Je ne sais pas pourquoi je n’éprouve pas de vraie joie à aller chercher ce passeport ? Je crains que ce ne soit un leurre pour me faire bonne bouche pour quelque mystification prochaine qu’on me fera avaler. J’ai été si attrapéea depuis plus de deux ans à l’occasion de ce voyage que je n’ai plus la moindre confiance dans les promesses. Je ne commencerai à croire que lorsque j’aurai mis mes quatre pattes dans la diligence quelconque qui devra nous emporter bien loin d’ici. Mais d’ici là, je conserverai mon incrédulité et mon découragement. Ce n’est pas de ma faute et j’aimerais mieux ma confiance passée qui me donnait le bonheur par anticipation que cette défiance qui m’ôte jusqu’au plaisir d’espérer.
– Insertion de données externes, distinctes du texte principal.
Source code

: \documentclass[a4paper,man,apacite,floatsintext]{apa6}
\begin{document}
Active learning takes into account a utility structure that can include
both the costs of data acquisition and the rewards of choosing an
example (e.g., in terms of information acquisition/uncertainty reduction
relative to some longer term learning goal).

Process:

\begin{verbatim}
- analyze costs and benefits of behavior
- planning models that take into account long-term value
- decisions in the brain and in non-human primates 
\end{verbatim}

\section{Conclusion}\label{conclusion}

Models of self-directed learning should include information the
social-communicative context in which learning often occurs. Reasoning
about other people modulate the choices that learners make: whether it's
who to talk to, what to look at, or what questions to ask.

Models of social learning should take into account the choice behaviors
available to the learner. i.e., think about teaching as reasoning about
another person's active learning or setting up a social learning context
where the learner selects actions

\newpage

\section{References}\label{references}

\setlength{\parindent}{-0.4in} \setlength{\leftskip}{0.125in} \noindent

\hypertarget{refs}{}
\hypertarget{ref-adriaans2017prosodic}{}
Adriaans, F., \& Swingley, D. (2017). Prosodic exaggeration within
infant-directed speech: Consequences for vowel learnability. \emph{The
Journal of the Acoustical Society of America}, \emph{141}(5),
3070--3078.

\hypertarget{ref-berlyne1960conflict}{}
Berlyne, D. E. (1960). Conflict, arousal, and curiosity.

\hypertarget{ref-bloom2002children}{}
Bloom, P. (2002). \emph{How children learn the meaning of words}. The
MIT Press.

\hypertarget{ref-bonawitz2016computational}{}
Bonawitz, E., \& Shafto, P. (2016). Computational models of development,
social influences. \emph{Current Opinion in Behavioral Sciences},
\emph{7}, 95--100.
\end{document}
Je le répète, ce n’est pas de ma faute mais celle des deux affreuses années qui viennent de s’écouler. Mon petit Toto chéri, je vous aime de toute mon âme mais j’ai le cœur bien triste depuis longtemps. Cela va même souvent jusqu’au désespoir et jusqu’au dégoût de la vie. Pardonne-moi, mon Victor bien-aimé, cet excès d’amour qui, comme tous les excès, est un défaut.
Je baise tes belles petites mains, tes beaux cheveux et ta ravissante petite bouche. Je voudrais mourir pour toi pour de bon et pour de vrai.
Juliette
BnF, Mss, NAF 16352, f. 91-92
Transcription de Olivia Paploray assistée de Florence Naugrette
a) « attrappée ».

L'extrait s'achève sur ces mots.